От природы Елизавета была пылкого нрава, но поведения строгого, потому что, кроме девственной красоты, у нее не было никаких надежд на лучшую жизнь. Изнурительная работа, четырнадцать часов, проводимых за тряпьем и иглой, убивали в ней все желания, свойственные юности. Впрочем, та же суровость нравов замечалась и во всей Франции, непосильно, в раздирающей нищете трудящейся для того, чтобы король, королева, принцы и весь двор в Версале проводили время в непрерывных празднествах: балеты, фейерверки, балы, блестящие охоты на вытоптанных хлебных полях, по ночам фантастические сражения за карточными столами при свете сотен восковых свечей. Всем этим они заглушали в себе ужас неминуемо близившейся гибели: казна была пуста, страна нищала, дворянство разорялось, парижский народ рычал вслед грохочущим золоченым каретам, буржуа с восторгом распускали дерзкие памфлеты на королеву, на развратную жизнь двора. Богатели одни ловкие предприниматели, ростовщики, фабриканты роскоши.
На шпалерную фабрику поступил из канцелярии королевского кабинета срочный заказ - выткать портрет королевы по оригинальному портрету, приложенному при сем, работы великого Буше.
В то время королева была по уши в хлопотах на деревенской игрушечной ферме, в версальском парке. Королеве приходилось самой доить корову с позолоченными рогами и надушенную пачулей, самой стряпать омлет с шампиньонами, ловить удочкой китайских рыбок на обед, между делом танцевать с дамами на берегу ручья пастушеские танцы. Среди этих забот Буше удалось лишь мимолетом зарисовать королеву, и то - только лицо. Платье он написал от себя, цвета сливок, во вкусе времени. Он не совсем был доволен рисунком.
Этот картон поступил к Елизавете Рох, и она начала копировать с него макет для гобелена. Стояли жаркие дни, работать приходилось, то ползая по полу, то взбегая на лесенку, чтобы взглядывать на работу с высоты; на Елизавете было легонькое платье, открывавшее грудь и до колен ее стройные ноги.
Такой ее увидел директор фабрики, разорившийся дворянин, тучный и неряшливый мужчина - несмотря на года, чрезвычайно чувствительный к женской прелести. Расставив икры в плохо натянутых чулках, он страшно округлил глаза. Пот из-под паричка полз по его бритым щекам. В этот знойный день, когда мухи звенели о пыльные стекла мастерской, он заметил, что девчонка вкусна, как наливное яблоко. Он присел около мольберта и вытащил табакерку, сыпля табак на кружева. Подагрические глаза его выкатывались. Елизавета, думая только о работе, ползала на коленях у его ног, то протягивая руку, чтобы взять ножницы, то низко нагибаясь, чтобы откусить нитку. Директор переживал почти что гурманское наслаждение: прелесть девчонки ударяла ему в раздутые ноздри.
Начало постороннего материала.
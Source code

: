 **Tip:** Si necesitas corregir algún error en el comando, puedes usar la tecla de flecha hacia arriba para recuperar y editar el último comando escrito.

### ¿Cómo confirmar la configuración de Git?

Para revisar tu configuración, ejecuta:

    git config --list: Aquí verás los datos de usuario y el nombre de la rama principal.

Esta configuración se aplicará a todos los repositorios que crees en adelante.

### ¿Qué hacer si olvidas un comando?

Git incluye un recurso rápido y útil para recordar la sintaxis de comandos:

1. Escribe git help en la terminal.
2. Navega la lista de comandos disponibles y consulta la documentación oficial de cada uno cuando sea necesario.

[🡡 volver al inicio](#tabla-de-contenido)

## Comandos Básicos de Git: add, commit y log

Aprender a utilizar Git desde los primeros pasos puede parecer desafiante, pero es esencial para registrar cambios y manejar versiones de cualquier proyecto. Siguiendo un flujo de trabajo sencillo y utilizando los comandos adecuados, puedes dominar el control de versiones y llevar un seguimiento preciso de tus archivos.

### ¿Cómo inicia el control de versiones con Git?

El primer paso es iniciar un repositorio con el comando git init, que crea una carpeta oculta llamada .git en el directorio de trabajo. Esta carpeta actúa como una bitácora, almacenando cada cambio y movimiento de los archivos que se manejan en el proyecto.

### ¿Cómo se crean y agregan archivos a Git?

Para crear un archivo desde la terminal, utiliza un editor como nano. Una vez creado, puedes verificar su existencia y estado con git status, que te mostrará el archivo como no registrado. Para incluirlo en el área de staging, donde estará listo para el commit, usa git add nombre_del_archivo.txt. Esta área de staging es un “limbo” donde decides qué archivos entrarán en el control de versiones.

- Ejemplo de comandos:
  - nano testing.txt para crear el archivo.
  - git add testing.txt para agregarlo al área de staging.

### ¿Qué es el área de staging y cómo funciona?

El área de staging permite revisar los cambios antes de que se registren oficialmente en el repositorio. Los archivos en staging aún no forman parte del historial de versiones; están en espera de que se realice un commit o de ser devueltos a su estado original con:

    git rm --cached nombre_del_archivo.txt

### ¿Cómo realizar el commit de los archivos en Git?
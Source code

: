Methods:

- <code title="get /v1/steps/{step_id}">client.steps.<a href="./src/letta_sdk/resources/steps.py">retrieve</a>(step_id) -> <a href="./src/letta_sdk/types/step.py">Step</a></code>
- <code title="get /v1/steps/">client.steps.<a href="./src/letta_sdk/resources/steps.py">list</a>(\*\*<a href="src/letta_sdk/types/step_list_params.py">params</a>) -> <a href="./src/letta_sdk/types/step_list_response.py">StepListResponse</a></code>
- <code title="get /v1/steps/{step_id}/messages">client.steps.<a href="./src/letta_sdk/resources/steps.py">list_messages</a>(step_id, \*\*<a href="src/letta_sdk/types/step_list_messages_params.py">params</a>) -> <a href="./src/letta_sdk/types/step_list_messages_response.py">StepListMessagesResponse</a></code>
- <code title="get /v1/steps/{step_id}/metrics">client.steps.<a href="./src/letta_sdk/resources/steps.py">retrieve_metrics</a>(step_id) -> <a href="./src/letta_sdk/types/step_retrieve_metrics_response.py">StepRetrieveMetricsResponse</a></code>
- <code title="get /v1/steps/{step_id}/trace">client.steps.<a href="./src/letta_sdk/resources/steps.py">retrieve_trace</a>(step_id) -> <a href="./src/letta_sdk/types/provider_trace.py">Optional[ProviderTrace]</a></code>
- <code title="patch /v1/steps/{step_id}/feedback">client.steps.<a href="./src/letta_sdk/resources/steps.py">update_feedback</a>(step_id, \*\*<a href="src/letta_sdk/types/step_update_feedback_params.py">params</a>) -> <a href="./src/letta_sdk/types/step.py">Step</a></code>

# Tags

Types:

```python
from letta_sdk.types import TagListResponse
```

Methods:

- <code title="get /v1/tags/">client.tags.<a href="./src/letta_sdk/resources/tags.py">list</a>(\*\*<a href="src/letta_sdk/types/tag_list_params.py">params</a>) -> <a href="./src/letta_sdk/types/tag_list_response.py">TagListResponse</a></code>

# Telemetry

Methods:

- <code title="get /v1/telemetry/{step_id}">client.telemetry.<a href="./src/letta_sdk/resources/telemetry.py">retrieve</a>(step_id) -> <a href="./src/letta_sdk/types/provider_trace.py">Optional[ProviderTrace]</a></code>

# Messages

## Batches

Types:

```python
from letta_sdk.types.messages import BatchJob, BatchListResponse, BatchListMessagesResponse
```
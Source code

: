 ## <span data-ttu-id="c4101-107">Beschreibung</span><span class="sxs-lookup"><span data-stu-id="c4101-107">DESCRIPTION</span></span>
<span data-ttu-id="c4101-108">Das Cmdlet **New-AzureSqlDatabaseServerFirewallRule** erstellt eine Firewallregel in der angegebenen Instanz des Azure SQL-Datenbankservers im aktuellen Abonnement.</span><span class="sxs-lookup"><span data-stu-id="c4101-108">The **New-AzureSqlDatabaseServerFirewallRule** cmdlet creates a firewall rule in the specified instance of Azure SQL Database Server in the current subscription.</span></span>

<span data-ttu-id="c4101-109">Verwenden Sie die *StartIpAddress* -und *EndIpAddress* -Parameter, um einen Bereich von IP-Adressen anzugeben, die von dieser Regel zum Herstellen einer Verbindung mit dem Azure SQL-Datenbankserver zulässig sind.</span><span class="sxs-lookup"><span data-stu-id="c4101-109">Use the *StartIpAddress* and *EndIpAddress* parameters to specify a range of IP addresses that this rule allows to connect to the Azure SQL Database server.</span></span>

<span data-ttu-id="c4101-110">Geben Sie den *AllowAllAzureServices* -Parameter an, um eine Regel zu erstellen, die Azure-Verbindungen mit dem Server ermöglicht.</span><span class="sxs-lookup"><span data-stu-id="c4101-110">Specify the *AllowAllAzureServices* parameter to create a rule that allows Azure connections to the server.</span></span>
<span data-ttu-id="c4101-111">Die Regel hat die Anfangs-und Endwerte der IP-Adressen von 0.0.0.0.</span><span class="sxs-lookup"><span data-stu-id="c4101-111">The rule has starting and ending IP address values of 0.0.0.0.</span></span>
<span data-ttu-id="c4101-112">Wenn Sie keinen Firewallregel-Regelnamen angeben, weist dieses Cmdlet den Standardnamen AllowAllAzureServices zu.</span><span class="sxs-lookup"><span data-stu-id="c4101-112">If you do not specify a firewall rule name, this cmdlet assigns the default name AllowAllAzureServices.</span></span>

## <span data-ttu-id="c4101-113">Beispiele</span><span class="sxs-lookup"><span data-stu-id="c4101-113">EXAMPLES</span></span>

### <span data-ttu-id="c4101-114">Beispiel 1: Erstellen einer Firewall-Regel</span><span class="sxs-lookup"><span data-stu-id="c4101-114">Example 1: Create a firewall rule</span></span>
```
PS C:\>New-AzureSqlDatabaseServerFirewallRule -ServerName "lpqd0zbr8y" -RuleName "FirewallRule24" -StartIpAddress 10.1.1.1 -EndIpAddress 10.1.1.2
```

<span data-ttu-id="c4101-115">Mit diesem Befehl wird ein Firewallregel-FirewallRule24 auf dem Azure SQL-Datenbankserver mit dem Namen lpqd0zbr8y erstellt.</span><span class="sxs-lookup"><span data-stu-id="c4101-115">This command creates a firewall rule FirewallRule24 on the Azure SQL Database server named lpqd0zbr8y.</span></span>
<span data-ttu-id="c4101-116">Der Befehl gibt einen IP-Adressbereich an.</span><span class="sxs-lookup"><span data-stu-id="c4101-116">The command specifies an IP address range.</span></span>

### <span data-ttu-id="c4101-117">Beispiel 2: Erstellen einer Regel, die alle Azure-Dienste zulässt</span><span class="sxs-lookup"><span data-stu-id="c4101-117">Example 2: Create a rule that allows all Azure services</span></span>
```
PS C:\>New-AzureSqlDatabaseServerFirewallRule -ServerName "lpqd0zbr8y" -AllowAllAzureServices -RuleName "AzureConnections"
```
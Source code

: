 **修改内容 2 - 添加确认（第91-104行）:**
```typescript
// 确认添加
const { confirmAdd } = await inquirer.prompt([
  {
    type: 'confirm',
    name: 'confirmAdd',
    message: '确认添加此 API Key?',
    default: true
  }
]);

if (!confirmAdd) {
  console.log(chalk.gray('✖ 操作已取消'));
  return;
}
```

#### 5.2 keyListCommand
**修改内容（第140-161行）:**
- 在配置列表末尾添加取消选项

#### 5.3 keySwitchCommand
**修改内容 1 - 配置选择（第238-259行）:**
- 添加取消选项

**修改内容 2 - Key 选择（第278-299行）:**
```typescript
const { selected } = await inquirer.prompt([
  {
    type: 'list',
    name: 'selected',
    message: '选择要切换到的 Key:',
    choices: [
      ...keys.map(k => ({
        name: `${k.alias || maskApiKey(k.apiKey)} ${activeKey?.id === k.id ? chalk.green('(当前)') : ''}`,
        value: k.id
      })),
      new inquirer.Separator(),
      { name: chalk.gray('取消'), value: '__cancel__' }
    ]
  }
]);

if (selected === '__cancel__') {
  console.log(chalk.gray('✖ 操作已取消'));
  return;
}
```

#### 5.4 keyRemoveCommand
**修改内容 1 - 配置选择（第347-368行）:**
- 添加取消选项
Когда она досадливо выпрямилась и закинула голые руки, чтобы сколоть лезущие в лицо пушистые волосы, он внезапно почувствовал нечто вроде "конжексьон", то есть удара, готового разорвать кровеносные сосуды, и, чтобы поскорее освободиться от волнения, тяжело со стула упал на Елизавету, обхватил ее и принялся целовать в лицо, в шею и в грудь.